Using Case Mix Index within Diagnosis-Related Groups to Evaluate Variation in Hospitalization Costs at a Large Academic Medical Center

AMIA Annu Symp Proc. 2024 Jan 11:2023:1201-1208. eCollection 2023.

Abstract

In analyzing direct hospitalization cost and clinical data from an academic medical center, commonly used metrics such as diagnosis-related group (DRG) weight explain approximately 37% of cost variability, but a substantial amount of variation remains unaccounted for by case mix index (CMI) alone. Using CMI as a benchmark, we isolate and target individual DRGs with higher than expected average costs for specific quality improvement efforts.

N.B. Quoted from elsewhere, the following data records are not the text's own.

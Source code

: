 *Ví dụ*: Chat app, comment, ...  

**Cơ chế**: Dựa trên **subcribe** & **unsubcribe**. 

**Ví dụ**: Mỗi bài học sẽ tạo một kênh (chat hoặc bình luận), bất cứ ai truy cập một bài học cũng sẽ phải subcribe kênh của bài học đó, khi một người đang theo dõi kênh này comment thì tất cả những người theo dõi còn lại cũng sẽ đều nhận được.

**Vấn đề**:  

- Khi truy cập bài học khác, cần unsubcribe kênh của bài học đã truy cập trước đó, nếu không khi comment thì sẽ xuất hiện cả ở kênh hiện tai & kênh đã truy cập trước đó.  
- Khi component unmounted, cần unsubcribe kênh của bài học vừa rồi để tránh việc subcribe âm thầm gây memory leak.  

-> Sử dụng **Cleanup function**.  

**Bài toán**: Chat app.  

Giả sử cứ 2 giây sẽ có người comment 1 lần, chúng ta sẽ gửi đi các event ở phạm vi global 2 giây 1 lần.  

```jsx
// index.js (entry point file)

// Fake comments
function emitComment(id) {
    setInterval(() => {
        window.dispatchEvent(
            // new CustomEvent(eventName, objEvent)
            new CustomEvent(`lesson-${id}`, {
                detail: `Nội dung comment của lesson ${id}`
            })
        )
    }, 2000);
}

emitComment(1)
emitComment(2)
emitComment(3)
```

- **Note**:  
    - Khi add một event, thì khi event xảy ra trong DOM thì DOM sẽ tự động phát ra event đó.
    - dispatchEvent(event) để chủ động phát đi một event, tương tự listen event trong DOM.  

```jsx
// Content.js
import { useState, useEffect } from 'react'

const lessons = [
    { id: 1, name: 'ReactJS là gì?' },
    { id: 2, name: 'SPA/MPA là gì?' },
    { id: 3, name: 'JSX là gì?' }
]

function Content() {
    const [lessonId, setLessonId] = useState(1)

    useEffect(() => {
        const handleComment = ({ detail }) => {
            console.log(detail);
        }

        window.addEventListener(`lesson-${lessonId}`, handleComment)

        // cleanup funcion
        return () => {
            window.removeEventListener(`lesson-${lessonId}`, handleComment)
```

While DRGs summarize hospitalization care after discharge, a predictive model using only information known before admission explained up to 60% of cost variability for two DRGs with a high excess cost burden. This level of variability likely reflects underlying patient factors that are not modifiable (e.g., age and prior comorbidities) and therefore less useful for health systems to target for intervention. However, the remaining unexplained variation can be inspected in further studies to discover operational factors that health systems can target to improve quality and value for their patients. Since DRG weights represent the expected resource consumption for a specific hospitalization type relative to the average hospitalization, the data-driven approach we demonstrate can be utilized by any health institution to quantify excess costs and potential savings among DRGs.

MeSH terms

  • Academic Medical Centers
  • Costs and Cost Analysis
  • Diagnosis-Related Groups*
  • Hospitalization*
  • Humans
  • Patient Discharge